Tick, tock, tick, tock.. Self destruct, armed, ready, steady, go.I bought a little cheap laptop out with me on this trip that I was going to use.  I was going to stick my hand into the velvet bag of words in my skull and lay them in order on the screen.  Turns out my thoughts are happier to run at the speed of ink so I’ll let the words fall from my head, down my arm and onto the page instead.  Putting words to paper is dangerous though.  An open book is…well..an open book.  One of my two faces will write this account while the other outward facing one will filter my thoughts and present only those deemed acceptable by the audience at the time.

Back to the front.  It’s quite a big group of riders – 20 bikes and a few pillions and crew.  There is bound to be a complete cross section of people amongst them, there always is.  [Hang on a minute, I just have to get something off my chest.  I’m in a hostel in Buenos Aires.  I’m sitting at a big table in the kitchen.  It’s lunchtime and the freaks are out.  Travellers.  Fucking big stupid dreadlocks but never been anywhere near Jamaica.  Speaking with Australian voice inflection,  assaulting my ears as he tries to chat up a sleepy blonde. Jesus. “Do me a favour mate” I ask him.  “Here is a big scary knife, jump onto it will you please”.  One less oxygen thief in the world.  Face 2 wipes the blade of blood and I’m back in the game.]

So we all turn up at the airport and the willy waving begins.  The 11th commandment dictates that motorcyclists take part in this ritual whenever they meet for the first time.  I’m never going to win one of those.  Perhaps if there were a weener waving contest I might stand a chance.  Whos going to be fastest/first/biggest/best?  Who’s got the newest shiniest gadgets?  Face 1 plays the game while face 2 starts the categorization process.  I’m bad. I know it.  I’m the current ‘quickest to judge’ world champion.  No second chances. No reviews. No shit.    It’s the same with everything I encounter.  Sometimes a touch is enough.  Drag a finger along a button in a shop and its like reading a barcode.  Bleep, crap, move on.  Cars, bikes, holidays, cutlery, food, TV, audio all assessed and categorized immediately.  I look at people and I like to think I can read their characteristics like words in a stock ticker running through their veins.  I try not to look at mine.  I’m not sure I’d like what I see.

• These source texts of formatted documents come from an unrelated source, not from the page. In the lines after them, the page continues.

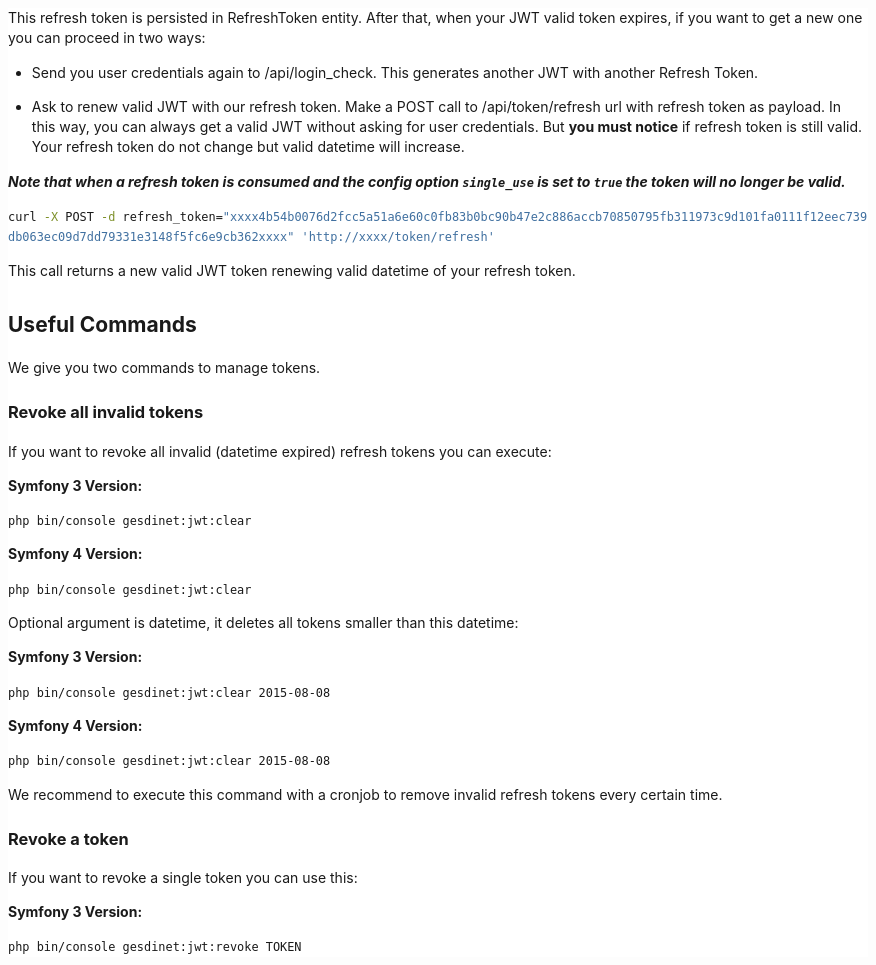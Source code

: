 This refresh token is persisted in RefreshToken entity. After that, when your JWT valid token expires, if you want to get a new one you can proceed in two ways:

- Send you user credentials again to /api/login_check. This generates another JWT with another Refresh Token.

- Ask to renew valid JWT with our refresh token. Make a POST call to /api/token/refresh url with refresh token as payload. In this way, you can always get a valid JWT without asking for user credentials. But **you must notice** if refresh token is still valid. Your refresh token do not change but valid datetime will increase.

***Note that when a refresh token is consumed and the config option `single_use` is set to `true` the token will no longer be valid.***

```bash
curl -X POST -d refresh_token="xxxx4b54b0076d2fcc5a51a6e60c0fb83b0bc90b47e2c886accb70850795fb311973c9d101fa0111f12eec739db063ec09d7dd79331e3148f5fc6e9cb362xxxx" 'http://xxxx/token/refresh'
```

This call returns a new valid JWT token renewing valid datetime of your refresh token.

Useful Commands
---------------

We give you two commands to manage tokens.

### Revoke all invalid tokens

If you want to revoke all invalid (datetime expired) refresh tokens you can execute:

**Symfony 3 Version:**
```bash
php bin/console gesdinet:jwt:clear
```

**Symfony 4 Version:**
```bash
php bin/console gesdinet:jwt:clear
```

Optional argument is datetime, it deletes all tokens smaller than this datetime:

**Symfony 3 Version:**
```bash
php bin/console gesdinet:jwt:clear 2015-08-08
```

**Symfony 4 Version:**
```bash
php bin/console gesdinet:jwt:clear 2015-08-08
```

We recommend to execute this command with a cronjob to remove invalid refresh tokens every certain time.

### Revoke a token

If you want to revoke a single token you can use this:

**Symfony 3 Version:**
```bash
php bin/console gesdinet:jwt:revoke TOKEN
```
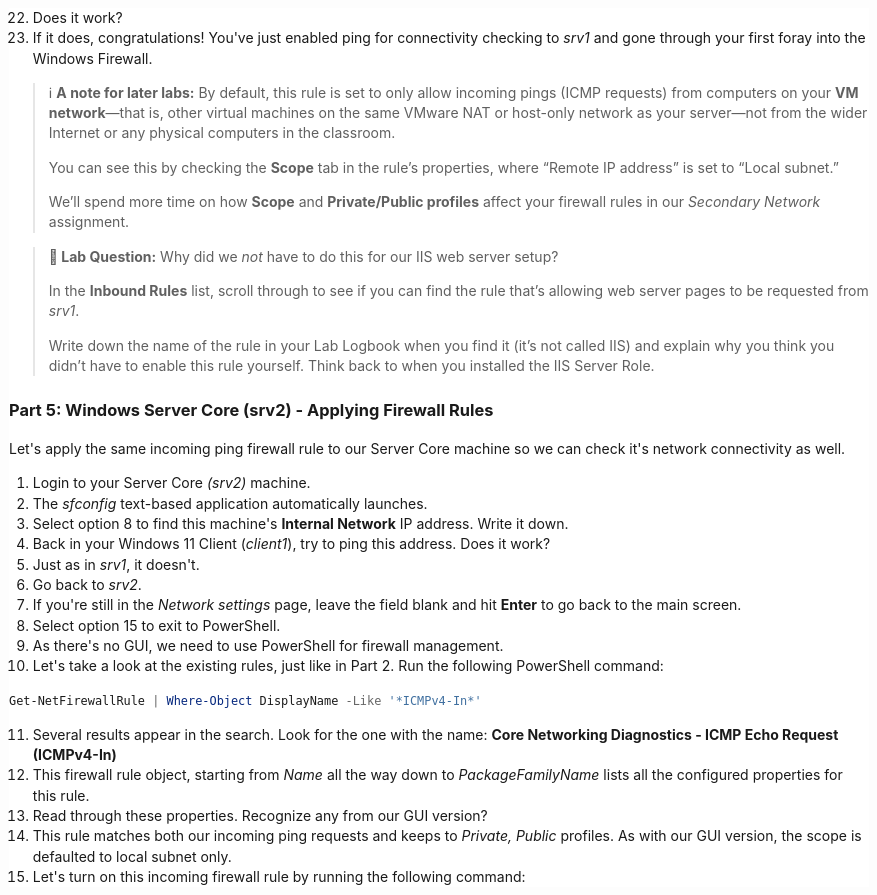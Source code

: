 22. Does it work?
23. If it does, congratulations! You've just enabled ping for connectivity checking to _srv1_ and gone through your first foray into the Windows Firewall.

> ℹ️ **A note for later labs:**
> By default, this rule is set to only allow incoming pings (ICMP requests) from computers on your **VM network**—that is, other virtual machines on the same VMware NAT or host-only network as your server—not from the wider Internet or any physical computers in the classroom.
>
> You can see this by checking the **Scope** tab in the rule’s properties, where “Remote IP address” is set to “Local subnet.”
>
> We’ll spend more time on how **Scope** and **Private/Public profiles** affect your firewall rules in our _Secondary Network_ assignment.

> **📝 Lab Question:**
> Why did we _not_ have to do this for our IIS web server setup?
>
> In the **Inbound Rules** list, scroll through to see if you can find the rule that’s allowing web server pages to be requested from _srv1_.
>
> Write down the name of the rule in your Lab Logbook when you find it (it’s not called IIS) and explain why you think you didn’t have to enable this rule yourself. Think back to when you installed the IIS Server Role.

### Part 5: Windows Server Core (srv2) - Applying Firewall Rules

Let's apply the same incoming ping firewall rule to our Server Core machine so we can check it's network connectivity as well.

1. Login to your Server Core _(srv2)_ machine.
2. The _sfconfig_ text-based application automatically launches.
3. Select option 8 to find this machine's **Internal Network** IP address. Write it down.
4. Back in your Windows 11 Client (_client1_), try to ping this address. Does it work?
5. Just as in _srv1_, it doesn't.
6. Go back to _srv2_.
7. If you're still in the _Network settings_ page, leave the field blank and hit **Enter** to go back to the main screen.
8. Select option 15 to exit to PowerShell.
9. As there's no GUI, we need to use PowerShell for firewall management.
10. Let's take a look at the existing rules, just like in Part 2. Run the following PowerShell command:

```powershell
Get-NetFirewallRule | Where-Object DisplayName -Like '*ICMPv4-In*'
```

11. Several results appear in the search. Look for the one with the name: **Core Networking Diagnostics - ICMP Echo Request (ICMPv4-In)**
12. This firewall rule object, starting from _Name_ all the way down to _PackageFamilyName_ lists all the configured properties for this rule.
13. Read through these properties. Recognize any from our GUI version?
14. This rule matches both our incoming ping requests and keeps to _Private, Public_ profiles. As with our GUI version, the scope is defaulted to local subnet only.
15. Let's turn on this incoming firewall rule by running the following command:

This time I’m going to give it some time, maybe an hour.  Let them talk a bit at least.  Much later I decide I need not have bothered.  There are a lot of genuinely nice people here, people I’ll definately find engaging rather than enraging.  There are some ‘pawns’ too.  Characterless souls whose veins run clear. People just to fill in the gaps in the scenery.  A few are showing me words that immediately classify them as TBD (To Be Deleted).  We’ll not mix well.  Water and oil.  Everyone wants to be friends though which is good.  Face 1 says “sounds good to me”.  Face 2 says “we’ll wait and see”.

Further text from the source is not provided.